Satoshi Kondo, un poète du mouvement chez Issey Miyake

Satoshi Kondo, un poète du mouvement chez Issey Miyake
©ISSEY MIYAKE / ONIRIQ MAGAZINE / TOM KUNTZ

Satoshi Kondo, un poète du mouvement chez Issey Miyake

Depuis sa nomination en 2019 à la tête de la ligne femme d’Issey Miyake, Satoshi Kondo prolonge l’héritage d’une maison mythique, sans jamais le figer. Avec une approche sensorielle du vêtement et une philosophie du geste, le designer japonais insuffle une joie ludique et poétique au prêt-à-porter, fidèle aux fondamentaux d’Issey Miyake, mais tourné vers l’avenir. Loin du vacarme des tendances, rencontre avec celui qui crée pour l’humain, avec l’humain.

Dans un monde où la mode court après le spectaculaire, éclipsant parfois la pensée, Satoshi Kondo incarne une autre voie. Celle du corps en mouvement, du tissu qui respire, et du vêtement qui raconte plus qu’il ne s’impose. Ancien disciple d’Issey Miyake, Kondo marche depuis cinq ans, à son poste de directeur artistique, dans les pas de son mentor et n’oublie pas que « la forme ne prévaut jamais sur le mouvement ».
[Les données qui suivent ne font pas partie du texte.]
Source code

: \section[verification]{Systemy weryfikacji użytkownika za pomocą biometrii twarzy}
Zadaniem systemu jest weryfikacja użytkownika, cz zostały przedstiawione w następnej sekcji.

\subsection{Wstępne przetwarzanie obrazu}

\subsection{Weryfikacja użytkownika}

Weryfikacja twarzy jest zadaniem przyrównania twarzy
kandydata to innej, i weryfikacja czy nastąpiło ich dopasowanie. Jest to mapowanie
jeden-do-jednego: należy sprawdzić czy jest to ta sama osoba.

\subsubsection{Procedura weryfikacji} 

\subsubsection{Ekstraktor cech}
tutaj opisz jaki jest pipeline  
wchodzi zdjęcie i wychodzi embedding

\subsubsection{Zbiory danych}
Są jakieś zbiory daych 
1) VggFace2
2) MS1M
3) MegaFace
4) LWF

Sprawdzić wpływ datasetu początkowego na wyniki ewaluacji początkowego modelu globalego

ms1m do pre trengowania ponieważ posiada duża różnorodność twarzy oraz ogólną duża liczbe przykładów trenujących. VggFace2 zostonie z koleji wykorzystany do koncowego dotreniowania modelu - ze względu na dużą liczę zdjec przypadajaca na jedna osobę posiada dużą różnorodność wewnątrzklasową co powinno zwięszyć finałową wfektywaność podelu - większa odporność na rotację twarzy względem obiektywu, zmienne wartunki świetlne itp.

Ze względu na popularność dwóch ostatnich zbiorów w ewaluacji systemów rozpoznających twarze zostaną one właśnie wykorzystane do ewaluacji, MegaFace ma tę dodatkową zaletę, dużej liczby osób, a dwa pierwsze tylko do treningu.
À la tête des collections féminines, il crée, saison après saison, dans un calme draconien façonnant une identité contemporaine à la griffe nippone fondée sur la beauté, l’expression d’une joie naïve et, surtout, la recherche textile. À la suite de son défilé automne-hiver 2025-2026, nous avons échangé avec le créateur sur sa vision organique unique du design, ses rêves et sa volonté de libérer la silhouette sans fin. Interview.
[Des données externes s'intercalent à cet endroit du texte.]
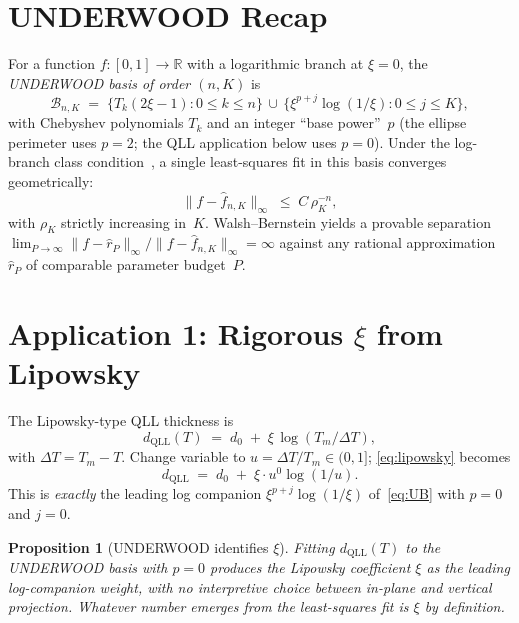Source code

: \documentclass[11pt,letterpaper]{article}
\theoremstyle{plain}
\newtheorem{proposition}[theorem]{Proposition}
\theoremstyle{definition}
\newcommand{\R}{\mathbb{R}}
\begin{document}
\section{UNDERWOOD Recap}

For a function $f : [0,1] \to \R$ with a logarithmic branch at
$\xi = 0$, the \emph{UNDERWOOD basis of order $(n, K)$} is
\begin{equation}\label{eq:UB}
  \mathcal{B}_{n,K} \;=\;
  \{T_k(2\xi-1) : 0 \le k \le n\} \,\cup\,
  \{\xi^{p+j}\log(1/\xi) : 0 \le j \le K\},
\end{equation}
with Chebyshev polynomials $T_k$ and an integer ``base power''~$p$
(the ellipse perimeter uses $p=2$; the QLL application below uses
$p = 0$).  Under the log-branch class condition~\cite{Underwood2026},
a single least-squares fit in this basis converges geometrically:
\begin{equation}\label{eq:geometric}
  \|f - \hat{f}_{n,K}\|_\infty \;\le\; C \, \rho_K^{-n},
\end{equation}
with $\rho_K$ strictly increasing in~$K$.  Walsh--Bernstein yields a
provable separation
$\lim_{P \to \infty} \|f - \hat{r}_P\|_\infty / \|f - \hat{f}_{n,K}\|_\infty
= \infty$ against any rational approximation~$\hat{r}_P$ of comparable
parameter budget~$P$.

\section{Application 1: Rigorous $\xi$ from Lipowsky}

The Lipowsky-type QLL thickness is
\begin{equation}\label{eq:lipowsky}
  d_{\text{QLL}}(T) \;=\; d_0 \;+\; \xi \, \log(T_m/\Delta T),
\end{equation}
with $\Delta T = T_m - T$.  Change variable to $u = \Delta T/T_m
\in (0, 1]$; \eqref{eq:lipowsky} becomes
\begin{equation}\label{eq:d-in-u}
  d_{\text{QLL}} \;=\; d_0 \;+\; \xi \cdot u^0 \log(1/u).
\end{equation}
This is \emph{exactly} the leading log companion
$\xi^{p+j}\log(1/\xi)$ of~\eqref{eq:UB} with $p = 0$ and $j = 0$.

\begin{proposition}[UNDERWOOD identifies $\xi$]\label{prop:UW-xi}
Fitting $d_{\text{QLL}}(T)$ to the UNDERWOOD basis with $p = 0$
produces the Lipowsky coefficient $\xi$ as the leading log-companion
weight, with no interpretive choice between in-plane and vertical
projection.  Whatever number emerges from the least-squares fit is
$\xi$ by definition.
\end{proposition}
\end{document}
Satoshi Kondo, un poète du mouvement chez Issey Miyake
©Satoshi Kondo – ISSEY MIYAKE

Rencontre exclusive avec Satoshi Kondo, pour Issey Miyake

Tom Kuntz : En septembre 2019, vous avez succédé à Yoshiyuki Miyamae à la direction artistique d’Issey Miyake. Comment avez-vous, à l’époque, abordé cette transition dans une maison aussi profondément marquée par l’héritage de son fondateur ?
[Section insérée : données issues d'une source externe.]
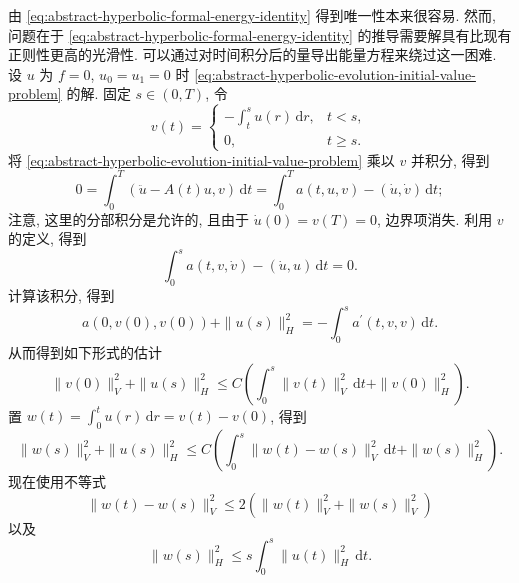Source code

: 由 \eqref{eq:abstract-hyperbolic-formal-energy-identity} 得到唯一性本来很容易. 然而, 问题在于 \eqref{eq:abstract-hyperbolic-formal-energy-identity} 的推导需要解具有比现有正则性更高的光滑性. 可以通过对时间积分后的量导出能量方程来绕过这一困难. 设 $u$ 为 $f=0$, $u_0=u_1=0$ 时 \eqref{eq:abstract-hyperbolic-evolution-initial-value-problem} 的解. 固定 $s\in(0,T)$, 令
\begin{equation}\label{eq:abstract-hyperbolic-uniqueness-integrated-test-function}
v(t)=\begin{cases}-\int_t^s u(r)\,\mathrm{d}r,&t<s,\\0,&t\geq s.\end{cases}
\end{equation}
将 \eqref{eq:abstract-hyperbolic-evolution-initial-value-problem} 乘以 $v$ 并积分, 得到
\begin{equation}\label{eq:abstract-hyperbolic-uniqueness-integrated-zero-identity}
0=\int_0^T(\ddot u-A(t)u,v)\,\mathrm{d}t=\int_0^T a(t,u,v)-(\dot u,\dot v)\,\mathrm{d}t;
\end{equation}
注意, 这里的分部积分是允许的, 且由于 $\dot u(0)=v(T)=0$, 边界项消失. 利用 $v$ 的定义, 得到
\begin{equation}\label{eq:abstract-hyperbolic-uniqueness-primitive-energy-pairing}
\int_0^s a(t,v,\dot v)-(\dot u,u)\,\mathrm{d}t=0.
\end{equation}
计算该积分, 得到
\begin{equation}\label{eq:abstract-hyperbolic-uniqueness-primitive-energy-identity}
a(0,v(0),v(0))+\|u(s)\|_H^2=-\int_0^s a^{\prime}(t,v,v)\,\mathrm{d}t.
\end{equation}
从而得到如下形式的估计
\begin{equation}\label{eq:abstract-hyperbolic-uniqueness-primitive-energy-bound}
\|v(0)\|_V^2+\|u(s)\|_H^2\leq C\left(\int_0^s\|v(t)\|_V^2\,\mathrm{d}t+\|v(0)\|_H^2\right).
\end{equation}
置 $w(t)=\int_0^t u(r)\,\mathrm{d}r=v(t)-v(0)$, 得到
\begin{equation}\label{eq:abstract-hyperbolic-uniqueness-zero-initial-primitive-bound}
\|w(s)\|_V^2+\|u(s)\|_H^2\leq C\left(\int_0^s\|w(t)-w(s)\|_V^2\,\mathrm{d}t+\|w(s)\|_H^2\right).
\end{equation}
现在使用不等式
\begin{equation}\label{eq:abstract-hyperbolic-primitive-difference-triangle-bound}
\|w(t)-w(s)\|_V^2\leq2(\|w(t)\|_V^2+\|w(s)\|_V^2)
\end{equation}
以及
\begin{equation}\label{eq:abstract-hyperbolic-primitive-cauchy-schwarz-bound}
\|w(s)\|_H^2\leq s\int_0^s\|u(t)\|_H^2\,\mathrm{d}t.
\end{equation}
Satoshi Kondo : Je me souviens avoir été très surpris. Je n’avais jamais imaginé que je serais le prochain à prendre cette responsabilité. Mais une fois que l’on m’a annoncé que je deviendrais le nouveau directeur artistique de la ligne féminine, j’ai commencé à repenser à toutes ces années passées auprès de monsieur Miyake, à l’expertise qu’il m’a transmise et l’expérience accumulée. Cette surprise s’est rapidement transformée en gratitude. J’ai vu cette opportunité comme une chance d’évoluer, de grandir.

Cela fait maintenant plus de cinq ans que vous opérez au sein de la griffe comme un chef d’orchestre. On reconnaît dans vos lignes plus de légèreté, de joie et d’amusement. Quels sont vos moteurs principaux pour retranscrire cette identité ?

S.K : Pour chaque collection, je développe un thème ou une histoire que je souhaite raconter. Mais au-delà de ces récits, il y a toujours deux mots-clés qui fondent mon approche chez Issey Miyake : la beauté et la joie. Ces deux notions guident l’ensemble de ma réflexion. Elles s’enracinent dans une philosophie fondamentale de la maison depuis plus de cinquante ans : celle du concept « A piece of cloth ». Le vêtement est envisagé comme une pièce de tissu en dialogue constant avec le corps humain, sa manière d’envelopper, de suivre les mouvements, de créer une forme de liberté. C’est cette interaction organique entre le tissu et le corps qui m’anime.

Dans votre démarche, diriez-vous que vous conservez l’habit Issey Miyake comme une expression culturelle ?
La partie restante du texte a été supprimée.